◆ **ASSIGNMENT**
Word for word, restate the data that follows, omitting the images.

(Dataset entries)
>>>

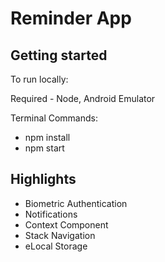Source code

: #  Reminder App

## Getting started

To run locally:

Required - Node, Android Emulator

Terminal Commands:
- npm install
- npm start

## Highlights

- Biometric Authentication
- Notifications
- Context Component
- Stack Navigation
- eLocal Storage
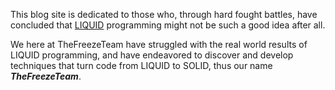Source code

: ﻿---
DocumentName: solid
Title: Turn your LIQUID code SOLID!
Layout: _aboutUsLayout
Image: /images/SolidIceCubes.webp
Author: Steven T. Cramer
Published: 12/17/2017
Description: Discover and develop techniques that turn code from LIQUID to SOLID
Excerpt:  Discover and develop techniques that turn code from LIQUID to SOLID
---
This blog site is dedicated to those who, through hard fought battles, have concluded that 
[LIQUID](https://thefreezeteam.com/liquid/) programming might not be such a good idea after all.

We here at TheFreezeTeam have struggled with the real world results of LIQUID programming,
and have endeavored to discover and develop techniques that turn code from LIQUID to SOLID,
thus our name ***TheFreezeTeam***.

<<<

◆ **EXERCISE SOLUTION**
Source code

: #  Reminder App

## Getting started

To run locally:

Required - Node, Android Emulator

Terminal Commands:
- npm install
- npm start

## Highlights

- Biometric Authentication
- Notifications
- Context Component
- Stack Navigation
- eLocal Storage
Source code

: ﻿---
DocumentName: solid
Title: Turn your LIQUID code SOLID!
Layout: _aboutUsLayout
Image: /images/SolidIceCubes.webp
Author: Steven T. Cramer
Published: 12/17/2017
Description: Discover and develop techniques that turn code from LIQUID to SOLID
Excerpt:  Discover and develop techniques that turn code from LIQUID to SOLID
---
This blog site is dedicated to those who, through hard fought battles, have concluded that 
[LIQUID](https://thefreezeteam.com/liquid/) programming might not be such a good idea after all.

We here at TheFreezeTeam have struggled with the real world results of LIQUID programming,
and have endeavored to discover and develop techniques that turn code from LIQUID to SOLID,
thus our name ***TheFreezeTeam***.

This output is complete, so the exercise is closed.